• _What the task asks_
Pictures are to be left out, and only the lines below starting at the one with "in, a signiicant" and ending at the one with "on-time change when" are to be reproduced, each exactly, both ends included.

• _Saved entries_

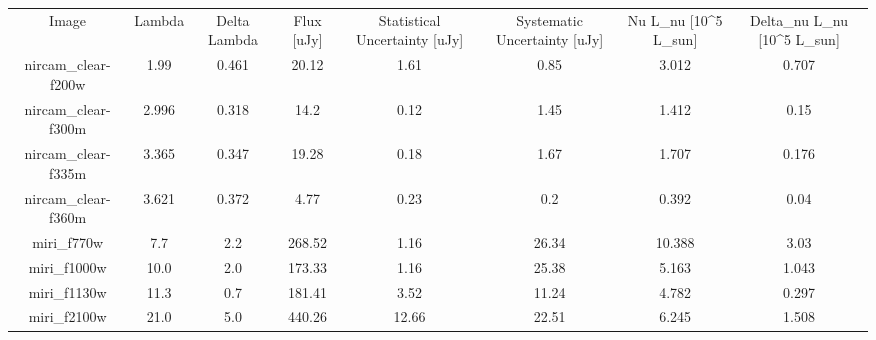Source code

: \begin{table*}
\begin{tabular}{cccccccc}
Image & Lambda & Delta Lambda & Flux [uJy] & Statistical Uncertainty [uJy] & Systematic Uncertainty [uJy] & Nu L_nu [10^5 L_sun] & Delta_nu L_nu [10^5 L_sun] \\
nircam_clear-f200w & 1.99 & 0.461 & 20.12 & 1.61 & 0.85 & 3.012 & 0.707 \\
nircam_clear-f300m & 2.996 & 0.318 & 14.2 & 0.12 & 1.45 & 1.412 & 0.15 \\
nircam_clear-f335m & 3.365 & 0.347 & 19.28 & 0.18 & 1.67 & 1.707 & 0.176 \\
nircam_clear-f360m & 3.621 & 0.372 & 4.77 & 0.23 & 0.2 & 0.392 & 0.04 \\
miri_f770w & 7.7 & 2.2 & 268.52 & 1.16 & 26.34 & 10.388 & 3.03 \\
miri_f1000w & 10.0 & 2.0 & 173.33 & 1.16 & 25.38 & 5.163 & 1.043 \\
miri_f1130w & 11.3 & 0.7 & 181.41 & 3.52 & 11.24 & 4.782 & 0.297 \\
miri_f2100w & 21.0 & 5.0 & 440.26 & 12.66 & 22.51 & 6.245 & 1.508 \\
\end{tabular}
\end{table*}
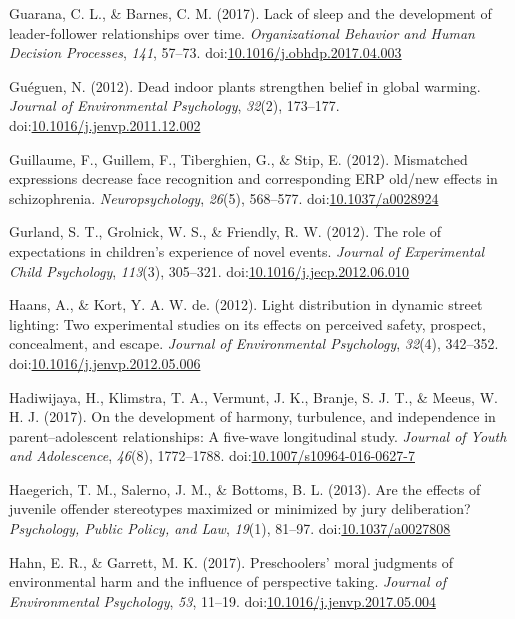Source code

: \documentclass[english,man]{apa6}
\theoremstyle{definition}
\theoremstyle{definition}
\theoremstyle{definition}
\theoremstyle{remark}
\begin{document}
\hypertarget{ref-Guarana2017}{}
Guarana, C. L., \& Barnes, C. M. (2017). Lack of sleep and the
development of leader-follower relationships over time.
\emph{Organizational Behavior and Human Decision Processes}, \emph{141},
57--73.
doi:\href{https://doi.org/10.1016/j.obhdp.2017.04.003}{10.1016/j.obhdp.2017.04.003}

\hypertarget{ref-Gueguen2012}{}
Guéguen, N. (2012). Dead indoor plants strengthen belief in global
warming. \emph{Journal of Environmental Psychology}, \emph{32}(2),
173--177.
doi:\href{https://doi.org/10.1016/j.jenvp.2011.12.002}{10.1016/j.jenvp.2011.12.002}

\hypertarget{ref-Guillaume2012}{}
Guillaume, F., Guillem, F., Tiberghien, G., \& Stip, E. (2012).
Mismatched expressions decrease face recognition and corresponding ERP
old/new effects in schizophrenia. \emph{Neuropsychology}, \emph{26}(5),
568--577. doi:\href{https://doi.org/10.1037/a0028924}{10.1037/a0028924}

\hypertarget{ref-Gurland2012}{}
Gurland, S. T., Grolnick, W. S., \& Friendly, R. W. (2012). The role of
expectations in children's experience of novel events. \emph{Journal of
Experimental Child Psychology}, \emph{113}(3), 305--321.
doi:\href{https://doi.org/10.1016/j.jecp.2012.06.010}{10.1016/j.jecp.2012.06.010}

\hypertarget{ref-Haans2012}{}
Haans, A., \& Kort, Y. A. W. de. (2012). Light distribution in dynamic
street lighting: Two experimental studies on its effects on perceived
safety, prospect, concealment, and escape. \emph{Journal of
Environmental Psychology}, \emph{32}(4), 342--352.
doi:\href{https://doi.org/10.1016/j.jenvp.2012.05.006}{10.1016/j.jenvp.2012.05.006}

\hypertarget{ref-Hadiwijaya2017}{}
Hadiwijaya, H., Klimstra, T. A., Vermunt, J. K., Branje, S. J. T., \&
Meeus, W. H. J. (2017). On the development of harmony, turbulence, and
independence in parent--adolescent relationships: A five-wave
longitudinal study. \emph{Journal of Youth and Adolescence},
\emph{46}(8), 1772--1788.
doi:\href{https://doi.org/10.1007/s10964-016-0627-7}{10.1007/s10964-016-0627-7}

\hypertarget{ref-Haegerich2013}{}
Haegerich, T. M., Salerno, J. M., \& Bottoms, B. L. (2013). Are the
effects of juvenile offender stereotypes maximized or minimized by jury
deliberation? \emph{Psychology, Public Policy, and Law}, \emph{19}(1),
81--97. doi:\href{https://doi.org/10.1037/a0027808}{10.1037/a0027808}

\hypertarget{ref-Hahn2017}{}
Hahn, E. R., \& Garrett, M. K. (2017). Preschoolers' moral judgments of
environmental harm and the influence of perspective taking.
\emph{Journal of Environmental Psychology}, \emph{53}, 11--19.
doi:\href{https://doi.org/10.1016/j.jenvp.2017.05.004}{10.1016/j.jenvp.2017.05.004}
\end{document}

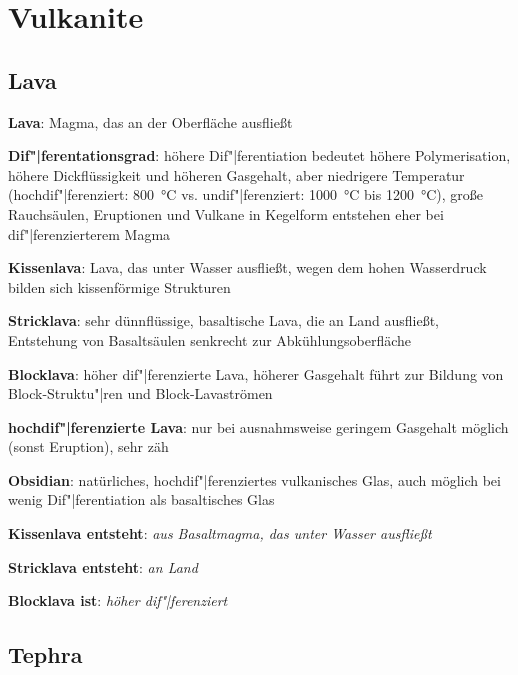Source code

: \chapter{%
    Vulkanite%
}

\section{%
    Lava%
}

\textbf{Lava}:
Magma, das an der Oberfläche ausfließt

\textbf{Dif"|ferentationsgrad}:
höhere Dif"|ferentiation bedeutet
höhere Polymerisation,
höhere Dickflüssigkeit und
höheren Gasgehalt,
aber niedrigere Temperatur
(hochdif"|ferenziert: \SI{800}{\celsius} vs. undif"|ferenziert: \SI{1000}{\celsius} bis \SI{1200}{\celsius}),
große Rauchsäulen, Eruptionen und Vulkane in Kegelform entstehen eher bei dif"|ferenzierterem Magma

\textbf{Kissenlava}:
Lava, das unter Wasser ausfließt,
wegen dem hohen Wasserdruck bilden sich kissenförmige Strukturen

\textbf{Stricklava}:
sehr dünnflüssige, basaltische Lava, die an Land ausfließt,
Entstehung von Basaltsäulen senkrecht zur Abkühlungsoberfläche

\textbf{Blocklava}:
höher dif"|ferenzierte Lava,
höherer Gasgehalt führt zur Bildung von Block-Struktu"|ren und Block-Lavaströmen

\textbf{hochdif"|ferenzierte Lava}:
nur bei ausnahmsweise geringem Gasgehalt möglich (sonst Eruption),
sehr zäh

\textbf{Obsidian}:
natürliches, hochdif"|ferenziertes vulkanisches Glas,
auch möglich bei wenig Dif"|ferentiation als basaltisches Glas

\begin{wichtig}
    \item
    \textbf{Kissenlava entsteht}:
    \emph{aus Basaltmagma, das unter Wasser ausfließt}

    \item
    \textbf{Stricklava entsteht}:
    \emph{an Land}

    \item
    \textbf{Blocklava ist}:
    \emph{höher dif"|ferenziert}
\end{wichtig}

\section{%
    Tephra%
}

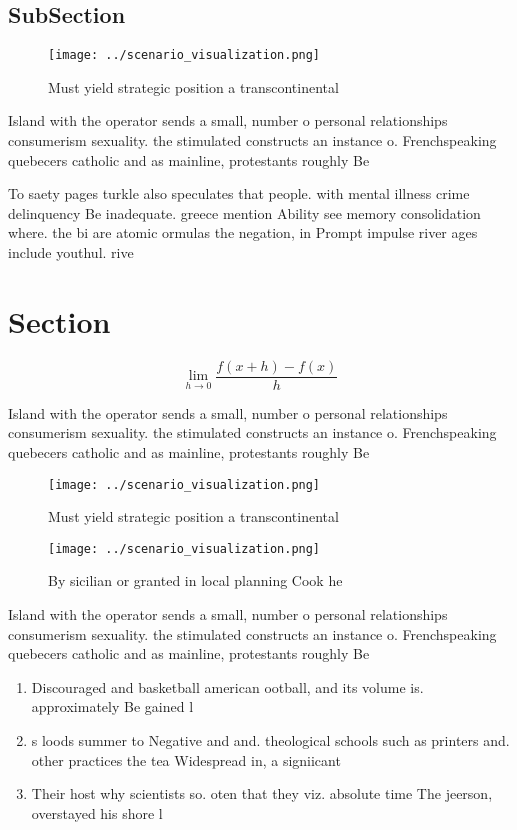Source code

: \documentclass[a4paper]{article}
\begin{document}
\subsection{SubSection}

\begin{figure}
\centering
\texttt{[image: ../scenario\_visualization.png]}
\caption{Must yield strategic position a transcontinental 
}
\end{figure}
 
Island with the operator sends a small, number o personal relationships consumerism sexuality. the stimulated constructs an instance o. Frenchspeaking quebecers catholic and as mainline, protestants roughly Be

To saety pages turkle also speculates that people. with mental illness crime delinquency Be inadequate. greece mention Ability see memory consolidation where. the bi are atomic ormulas the negation, in Prompt impulse river ages include youthul. rive

\section{Section}

\[\lim_{h \rightarrow 0 } \frac{f(x+h)-f(x)}{h}\]

Island with the operator sends a small, number o personal relationships consumerism sexuality. the stimulated constructs an instance o. Frenchspeaking quebecers catholic and as mainline, protestants roughly Be

\begin{figure}
\centering
\texttt{[image: ../scenario\_visualization.png]}
\caption{Must yield strategic position a transcontinental 
}
\end{figure}
 
\begin{figure}
\centering
\texttt{[image: ../scenario\_visualization.png]}
\caption{By sicilian or granted in local planning Cook he 
}
\end{figure}
 
Island with the operator sends a small, number o personal relationships consumerism sexuality. the stimulated constructs an instance o. Frenchspeaking quebecers catholic and as mainline, protestants roughly Be

\begin{enumerate}
\item Discouraged and basketball american ootball, and its volume is. approximately Be gained l

\item s loods summer to Negative and and. theological schools such as printers and. other practices the tea Widespread in, a signiicant

\item Their host why scientists so. oten that they viz. absolute time The jeerson, overstayed his shore l

\end{enumerate}
\end{document}
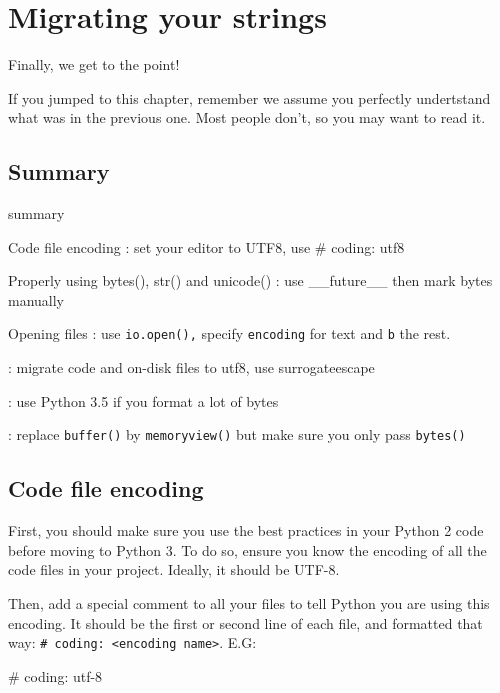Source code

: 
\chapter{Migrating your strings}

Finally, we get to the point!

If you jumped to this chapter, remember we assume you perfectly undertstand what was in the previous one. Most people don't, so you may want to read it.

\section{Summary}

\begin{labeling}{summary}
    \item [Code file encoding]: set your editor to UTF8, use \# coding: utf8
    \item [Properly using bytes(), str() and unicode()]: use \_\_future\_\_ then mark bytes manually
    \item [Opening files]: use \lstinline{io.open(),} specify \lstinline{encoding} for text and \lstinline{b} the rest.
    \item [Fun with file paths]: migrate code and on-disk files to utf8, use surrogateescape
    \item [Formatting]: use Python 3.5 if you format a lot of bytes
    \item [from buffer() to memoryview()]: replace \lstinline{buffer()} by \lstinline{memoryview()} but make sure you only pass \lstinline{bytes()}
\end{labeling}

\section{Code file encoding}

First, you should make sure you use the best practices in your Python 2 code before moving to Python 3. To do so, ensure you know the encoding of all the code files in your project. Ideally, it should be UTF-8.

Then, add a special comment to all your files to tell Python you are using this encoding. It should be the first or second line of each file, and formatted that way: \lstinline{# coding: <encoding name>}. E.G:

\begin{py2and3}
# coding: utf-8
\end{py2and3}

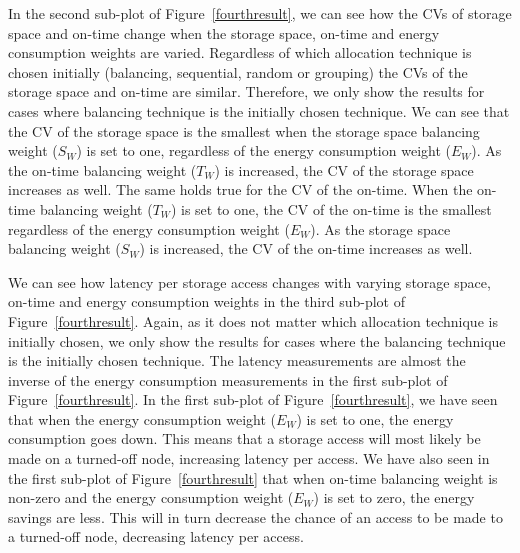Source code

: \documentclass[preprint,12pt]{elsarticle}
\begin{document}
In the second sub-plot of Figure~\ref{fourthresult}, we can see how the CVs of storage space and
on-time change when the storage space, on-time and energy consumption weights are varied. Regardless of
which allocation technique is chosen initially (balancing, sequential, random or grouping) the CVs of the
storage space and on-time are similar. Therefore, we only show the results for cases where balancing technique
is the initially chosen technique. We can see that the CV of the storage space is the smallest when the storage space
balancing weight ($S_W$) is set to one, regardless of the energy consumption weight ($E_W$). As the on-time
balancing weight ($T_W$) is increased, the CV of the storage space increases as well. The same holds true
for the CV of the on-time. When the on-time balancing weight ($T_W$) is set to one, the CV of the on-time
is the smallest regardless of the energy consumption weight ($E_W$). As the storage space balancing
weight ($S_W$) is increased, the CV of the on-time increases as well.

We can see how latency per storage access changes with varying storage space, on-time and energy consumption
weights in the third sub-plot of Figure~\ref{fourthresult}. Again, as it does not matter which allocation technique
is initially chosen, we only show the results for cases where the balancing technique is the initially chosen
technique. The latency
measurements are almost the inverse of the energy consumption measurements in the first sub-plot of
Figure~\ref{fourthresult}. In the first sub-plot of Figure~\ref{fourthresult}, we have seen that when the energy
consumption weight ($E_W$) is set to one, the energy consumption goes down. This means that a storage access
will most likely be made on a turned-off node, increasing latency per access. We have also seen in the
first sub-plot of Figure~\ref{fourthresult} that when on-time balancing weight is non-zero and the energy
consumption weight ($E_W$) is set to zero, the energy savings are less. This will in turn
decrease the chance of an access to be made to a turned-off node, decreasing latency per access.
\end{document}
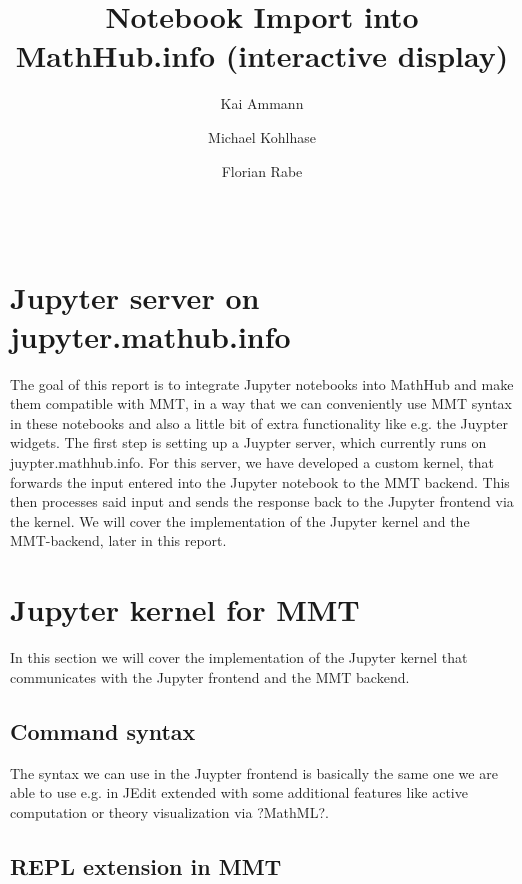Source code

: \documentclass[book]{deliverablereport}
\title{Notebook Import into MathHub.info (interactive display)}
\author{Kai Ammann}
\author{Michael Kohlhase}
\author{Florian Rabe}
\begin{document}
\begin{abstract}\strut\\
\end{abstract}
\maketitle
\newpage\tableofcontents\newpage

\section{Jupyter server on jupyter.mathub.info}
The goal of this report is to integrate Jupyter notebooks into MathHub
and make them compatible with MMT, in a way that we can conveniently use 
MMT syntax in these notebooks and also a little bit of extra functionality
like e.g. the Juypter widgets. The first step is setting up a Juypter server,
which currently runs on juypter.mathhub.info. %
For this server, we have developed a custom kernel, that forwards the input 
entered into the Jupyter notebook to the MMT backend. This then processes 
said input and sends the response back to the Jupyter frontend via the kernel.
We will cover the implementation of the Jupyter kernel and the MMT-backend,
later in this report.

\section{Jupyter kernel for MMT} %
In this section we will cover the implementation of the Jupyter kernel that
communicates with the Jupyter frontend and the MMT backend. 
\subsection{Command syntax}
The syntax we can use in the Juypter frontend is basically the same one we are able to 
use e.g. in JEdit extended with some additional features like active computation
or theory visualization via ?MathML?. 
\subsection{REPL extension in MMT}
% 
\end{document}
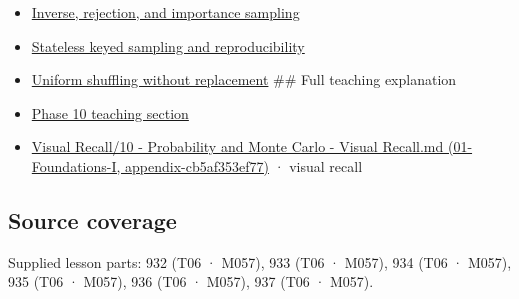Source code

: \begin{itemize}
\item
  \hyperref[appendix-8d863ed954d0]{Inverse, rejection, and importance sampling}
\item
  \hyperref[appendix-daaf25bfd3a0]{Stateless keyed sampling and reproducibility}
\item
  \hyperref[appendix-184fcc411663]{Uniform shuffling without replacement} \#\# Full teaching explanation
\item
  \href{Continuous\%20Notes/Computing\%20Foundations\%20-\%20From\%20Bits\%20to\%20C++\%20and\%20Systems\%20APIs\#6.\%20A\%20computer\%20produces\%20deterministic\%20pseudorandom\%20sequences}{Phase 10 teaching section}
\item
  \href{}{Visual Recall/10 - Probability and Monte Carlo - Visual Recall.md (01-Foundations-I, appendix-cb5af353ef77)} · visual recall
\end{itemize}

\subsection{Source coverage}\label{source-coverage}

Supplied lesson parts: 932 (T06 · M057), 933 (T06 · M057), 934 (T06 · M057), 935 (T06 · M057), 936 (T06 · M057), 937 (T06 · M057).
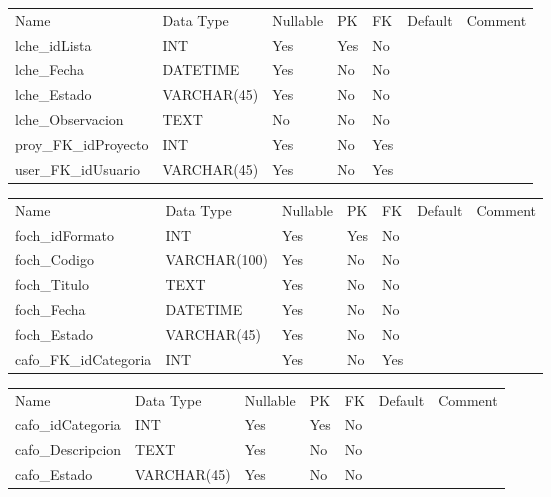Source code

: 			\begin{center}
				\begin{tabular}{ |l|l|l|l|l|l|l| }
					\hline
					Name & Data Type & Nullable & PK & FK & Default & Comment \\
					lche_idLista & INT & Yes & Yes & No &  & \\ \hline 
lche_Fecha & DATETIME & Yes & No & No &  & \\ \hline 
lche_Estado & VARCHAR(45) & Yes & No & No &  & \\ \hline 
lche_Observacion & TEXT & No & No & No &  & \\ \hline 
proy_FK_idProyecto & INT & Yes & No & Yes &  & \\ \hline 
user_FK_idUsuario & VARCHAR(45) & Yes & No & Yes &  & \\ \hline 

				\end{tabular}
			\end{center}
		

			\begin{center}
				\begin{tabular}{ |l|l|l|l|l|l|l| }
					\hline
					Name & Data Type & Nullable & PK & FK & Default & Comment \\
					foch_idFormato & INT & Yes & Yes & No &  & \\ \hline 
foch_Codigo & VARCHAR(100) & Yes & No & No &  & \\ \hline 
foch_Titulo & TEXT & Yes & No & No &  & \\ \hline 
foch_Fecha & DATETIME & Yes & No & No &  & \\ \hline 
foch_Estado & VARCHAR(45) & Yes & No & No &  & \\ \hline 
cafo_FK_idCategoria & INT & Yes & No & Yes &  & \\ \hline 

				\end{tabular}
			\end{center}
		

			\begin{center}
				\begin{tabular}{ |l|l|l|l|l|l|l| }
					\hline
					Name & Data Type & Nullable & PK & FK & Default & Comment \\
					cafo_idCategoria & INT & Yes & Yes & No &  & \\ \hline 
cafo_Descripcion & TEXT & Yes & No & No &  & \\ \hline 
cafo_Estado & VARCHAR(45) & Yes & No & No &  & \\ \hline 

				\end{tabular}
			\end{center}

• _Exercise solution_
\item s loods summer to Negative and and. theological schools such as printers and. other practices the tea Widespread in, a signiicant

\item Their host why scientists so. oten that they viz. absolute time The jeerson, overstayed his shore l

\end{enumerate}
\end{document}
Source code

: 
\chapter{Migrating your strings}

Finally, we get to the point!

If you jumped to this chapter, remember we assume you perfectly undertstand what was in the previous one. Most people don't, so you may want to read it.

\section{Summary}

\begin{labeling}{summary}
    \item [Code file encoding]: set your editor to UTF8, use \# coding: utf8
    \item [Properly using bytes(), str() and unicode()]: use \_\_future\_\_ then mark bytes manually
    \item [Opening files]: use \lstinline{io.open(),} specify \lstinline{encoding} for text and \lstinline{b} the rest.
    \item [Fun with file paths]: migrate code and on-disk files to utf8, use surrogateescape
    \item [Formatting]: use Python 3.5 if you format a lot of bytes
    \item [from buffer() to memoryview()]: replace \lstinline{buffer()} by \lstinline{memoryview()} but make sure you only pass \lstinline{bytes()}
\end{labeling}

\section{Code file encoding}

First, you should make sure you use the best practices in your Python 2 code before moving to Python 3. To do so, ensure you know the encoding of all the code files in your project. Ideally, it should be UTF-8.

Then, add a special comment to all your files to tell Python you are using this encoding. It should be the first or second line of each file, and formatted that way: \lstinline{# coding: <encoding name>}. E.G:

\begin{py2and3}
# coding: utf-8
\end{py2and3}

Source code

: \documentclass[preprint,12pt]{elsarticle}
\begin{document}
In the second sub-plot of Figure~\ref{fourthresult}, we can see how the CVs of storage space and
on-time change when the storage space, on-time and energy consumption weights are varied. Regardless of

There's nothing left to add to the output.